What you should do: Extract every line below that contains the word "directory".
Start of Available data
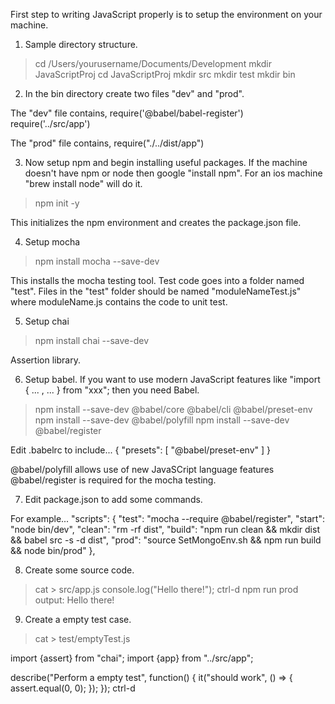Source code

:First step to writing JavaScript properly is to setup the environment on your machine.

1) Sample directory structure.
> cd /Users/yourusername/Documents/Development
> mkdir JavaScriptProj
> cd JavaScriptProj
> mkdir src
> mkdir test
> mkdir bin

2) In the bin directory create two files "dev" and "prod".

The "dev" file contains,
require('@babel/babel-register')
require('../src/app')

The "prod" file contains,
require("./../dist/app")

3) Now setup npm and begin installing useful packages.  If the machine doesn't have npm or node then
google "install npm".  For an ios machine "brew install node" will do it.

> npm init -y

This initializes the npm environment and creates the package.json file.

4) Setup mocha

> npm install mocha --save-dev

This installs the mocha testing tool.  Test code goes into a folder named "test".
Files in the "test" folder should be named "moduleNameTest.js" where moduleName.js contains
the code to unit test.

5) Setup chai
> npm install chai --save-dev

Assertion library.

6) Setup babel.  If you want to use modern JavaScript features like "import { ... , ... } from "xxx"; then you need Babel.

> npm install --save-dev @babel/core @babel/cli @babel/preset-env
> npm install --save-dev @babel/polyfill
> npm install --save-dev @babel/register

Edit .babelrc to include...
{
 "presets": [ "@babel/preset-env" ]
}

@babel/polyfill allows use of new JavaSCript language features
@babel/register is required for the mocha testing.

7) Edit package.json to add some commands.

For example...
"scripts": {
  "test": "mocha --require @babel/register",
  "start": "node bin/dev",
  "clean": "rm -rf dist",
  "build": "npm run clean && mkdir dist && babel src -s -d dist",
  "prod": "source SetMongoEnv.sh && npm run build && node bin/prod"
},

8) Create some source code.

> cat > src/app.js
console.log("Hello there!");
ctrl-d
> npm run prod
output: Hello there!

9) Create a empty test case.

> cat > test/emptyTest.js

import {assert} from "chai";
import {app} from "../src/app";

describe("Perform a empty test", function() {
  it("should work", () => {
    assert.equal(0, 0);
  });
});
ctrl-d
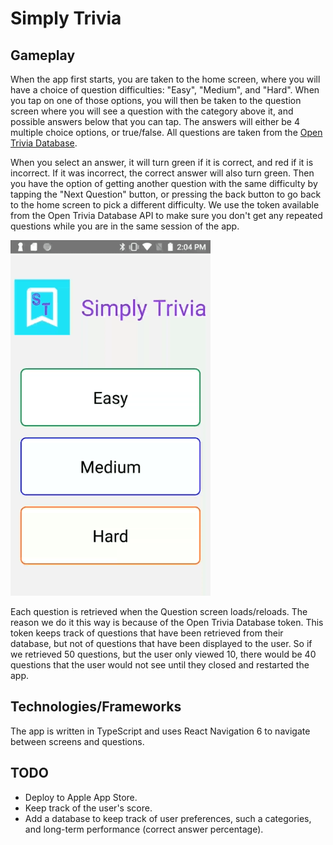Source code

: # Simply Trivia

## Gameplay

When the app first starts, you are taken to the home screen, where you will have a choice of question difficulties: "Easy", "Medium", and "Hard". When you tap on one of those options, you will then be taken to the question screen where you will see a question with the category above it, and possible answers below that you can tap. The answers will either be 4 multiple choice options, or true/false. All questions are taken from the [Open Trivia Database](https://opentdb.com/).

When you select an answer, it will turn green if it is correct, and red if it is incorrect. If it was incorrect, the correct answer will also turn green. Then you have the option of getting another question with the same difficulty by tapping the "Next Question" button, or pressing the back button to go back to the home screen to pick a different difficulty. We use the token available from the Open Trivia Database API to make sure you don't get any repeated questions while you are in the same session of the app.

![Simply Trivia Demo](./Simply-Trivia-Demo.gif)

Each question is retrieved when the Question screen loads/reloads. The reason we do it this way is because of the Open Trivia Database token. This token keeps track of questions that have been retrieved from their database, but not of questions that have been displayed to the user. So if we retrieved 50 questions, but the user only viewed 10, there would be 40 questions that the user would not see until they closed and restarted the app.

## Technologies/Frameworks

The app is written in TypeScript and uses React Navigation 6 to navigate between screens and questions.

## TODO

- Deploy to Apple App Store.
- Keep track of the user's score.
- Add a database to keep track of user preferences, such a categories, and long-term performance (correct answer percentage).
End of Available data
Exercise output:
1) Sample directory structure.
2) In the bin directory create two files "dev" and "prod".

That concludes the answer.